+++ Records for processing +++

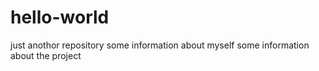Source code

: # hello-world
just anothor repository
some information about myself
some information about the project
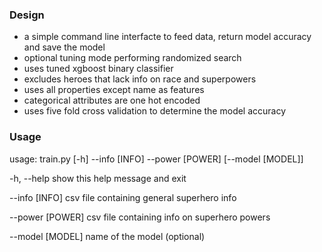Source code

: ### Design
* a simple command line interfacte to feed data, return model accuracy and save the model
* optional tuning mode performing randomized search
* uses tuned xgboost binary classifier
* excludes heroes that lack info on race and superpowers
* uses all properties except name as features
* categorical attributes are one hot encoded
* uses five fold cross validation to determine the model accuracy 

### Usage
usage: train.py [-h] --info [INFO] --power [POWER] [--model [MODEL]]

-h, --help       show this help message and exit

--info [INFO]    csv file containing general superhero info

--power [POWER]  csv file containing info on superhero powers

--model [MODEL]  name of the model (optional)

+++
+++ Records for processing +++

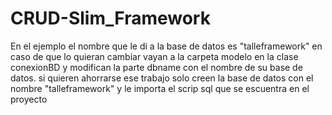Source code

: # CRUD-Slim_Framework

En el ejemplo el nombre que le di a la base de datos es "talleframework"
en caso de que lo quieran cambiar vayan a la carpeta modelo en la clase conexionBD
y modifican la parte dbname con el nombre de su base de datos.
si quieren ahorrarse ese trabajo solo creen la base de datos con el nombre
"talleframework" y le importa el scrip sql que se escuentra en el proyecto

+++
+++ Records for processing +++

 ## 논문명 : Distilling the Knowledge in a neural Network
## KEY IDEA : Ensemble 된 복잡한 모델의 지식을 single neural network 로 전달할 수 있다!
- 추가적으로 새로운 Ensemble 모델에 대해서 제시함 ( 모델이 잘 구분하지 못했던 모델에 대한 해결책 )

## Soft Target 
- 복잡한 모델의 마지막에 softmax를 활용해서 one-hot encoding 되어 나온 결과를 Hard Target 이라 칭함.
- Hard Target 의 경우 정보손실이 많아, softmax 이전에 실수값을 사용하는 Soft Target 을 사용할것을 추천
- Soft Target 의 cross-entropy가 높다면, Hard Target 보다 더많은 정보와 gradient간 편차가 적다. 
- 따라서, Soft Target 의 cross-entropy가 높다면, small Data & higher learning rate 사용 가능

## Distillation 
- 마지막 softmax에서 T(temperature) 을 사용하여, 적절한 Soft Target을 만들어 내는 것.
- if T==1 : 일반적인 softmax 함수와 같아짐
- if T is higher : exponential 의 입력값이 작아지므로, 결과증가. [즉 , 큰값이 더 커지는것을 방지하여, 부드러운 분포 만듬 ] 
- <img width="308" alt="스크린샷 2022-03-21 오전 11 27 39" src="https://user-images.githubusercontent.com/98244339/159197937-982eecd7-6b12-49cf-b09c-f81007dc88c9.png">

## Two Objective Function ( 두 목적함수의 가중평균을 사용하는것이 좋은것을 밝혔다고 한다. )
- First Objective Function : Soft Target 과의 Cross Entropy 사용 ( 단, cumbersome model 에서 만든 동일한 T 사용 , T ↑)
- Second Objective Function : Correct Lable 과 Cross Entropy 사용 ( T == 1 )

+++

* _Goal of the exercise_
Once you reach the line with "general superhero info" in the data above, copy it and every line after it exactly, up to and including the line with "the model (optional)".

* _Answer to the problem_
--info [INFO]    csv file containing general superhero info

--power [POWER]  csv file containing info on superhero powers

--model [MODEL]  name of the model (optional)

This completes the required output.